• _ACTIVITY_: Of all the lines in the entries below, give again exactly those starting at the line containing "Faculdade de Arquitetura" and ending at the line containing "No desenrolar do", both ends included, and no others.

• _Records excerpted from a collection_:

□ □ □ □

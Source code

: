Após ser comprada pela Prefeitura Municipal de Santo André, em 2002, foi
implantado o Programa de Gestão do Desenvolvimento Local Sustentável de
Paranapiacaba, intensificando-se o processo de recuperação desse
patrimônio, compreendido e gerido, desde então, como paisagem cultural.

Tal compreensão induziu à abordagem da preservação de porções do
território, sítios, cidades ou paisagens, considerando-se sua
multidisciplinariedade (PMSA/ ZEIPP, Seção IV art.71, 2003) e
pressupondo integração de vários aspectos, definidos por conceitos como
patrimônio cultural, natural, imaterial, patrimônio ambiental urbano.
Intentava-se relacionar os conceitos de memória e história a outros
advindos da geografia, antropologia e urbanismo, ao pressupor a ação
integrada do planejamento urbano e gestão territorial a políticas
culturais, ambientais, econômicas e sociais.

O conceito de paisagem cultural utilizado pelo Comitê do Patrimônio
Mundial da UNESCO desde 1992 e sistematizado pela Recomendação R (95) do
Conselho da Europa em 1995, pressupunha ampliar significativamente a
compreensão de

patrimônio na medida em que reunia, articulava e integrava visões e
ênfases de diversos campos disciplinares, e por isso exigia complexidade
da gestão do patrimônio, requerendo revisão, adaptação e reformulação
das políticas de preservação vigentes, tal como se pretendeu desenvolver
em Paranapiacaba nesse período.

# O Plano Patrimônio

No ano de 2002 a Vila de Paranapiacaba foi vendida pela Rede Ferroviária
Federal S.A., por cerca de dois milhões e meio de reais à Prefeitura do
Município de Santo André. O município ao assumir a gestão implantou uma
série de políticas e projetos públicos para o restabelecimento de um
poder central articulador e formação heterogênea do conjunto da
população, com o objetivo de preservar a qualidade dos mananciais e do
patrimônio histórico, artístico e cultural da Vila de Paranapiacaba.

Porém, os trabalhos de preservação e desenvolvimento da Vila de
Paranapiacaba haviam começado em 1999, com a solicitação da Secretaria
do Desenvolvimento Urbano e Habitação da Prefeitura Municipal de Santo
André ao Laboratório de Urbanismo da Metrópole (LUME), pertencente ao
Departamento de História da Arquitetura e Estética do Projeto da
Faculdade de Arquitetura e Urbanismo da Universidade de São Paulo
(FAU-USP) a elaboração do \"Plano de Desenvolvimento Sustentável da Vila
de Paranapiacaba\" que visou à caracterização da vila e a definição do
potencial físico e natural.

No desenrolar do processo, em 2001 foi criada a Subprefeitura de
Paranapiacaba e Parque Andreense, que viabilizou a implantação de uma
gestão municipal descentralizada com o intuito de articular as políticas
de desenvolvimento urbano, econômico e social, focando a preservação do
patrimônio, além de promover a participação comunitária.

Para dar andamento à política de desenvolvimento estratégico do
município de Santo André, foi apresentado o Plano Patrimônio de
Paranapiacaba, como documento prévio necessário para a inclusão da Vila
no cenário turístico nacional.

□ □ □ □

• _SOLUTION FOR THIS TASK_:
Faculdade de Arquitetura e Urbanismo da Universidade de São Paulo
(FAU-USP) a elaboração do \"Plano de Desenvolvimento Sustentável da Vila
de Paranapiacaba\" que visou à caracterização da vila e a definição do
potencial físico e natural.

No desenrolar do processo, em 2001 foi criada a Subprefeitura de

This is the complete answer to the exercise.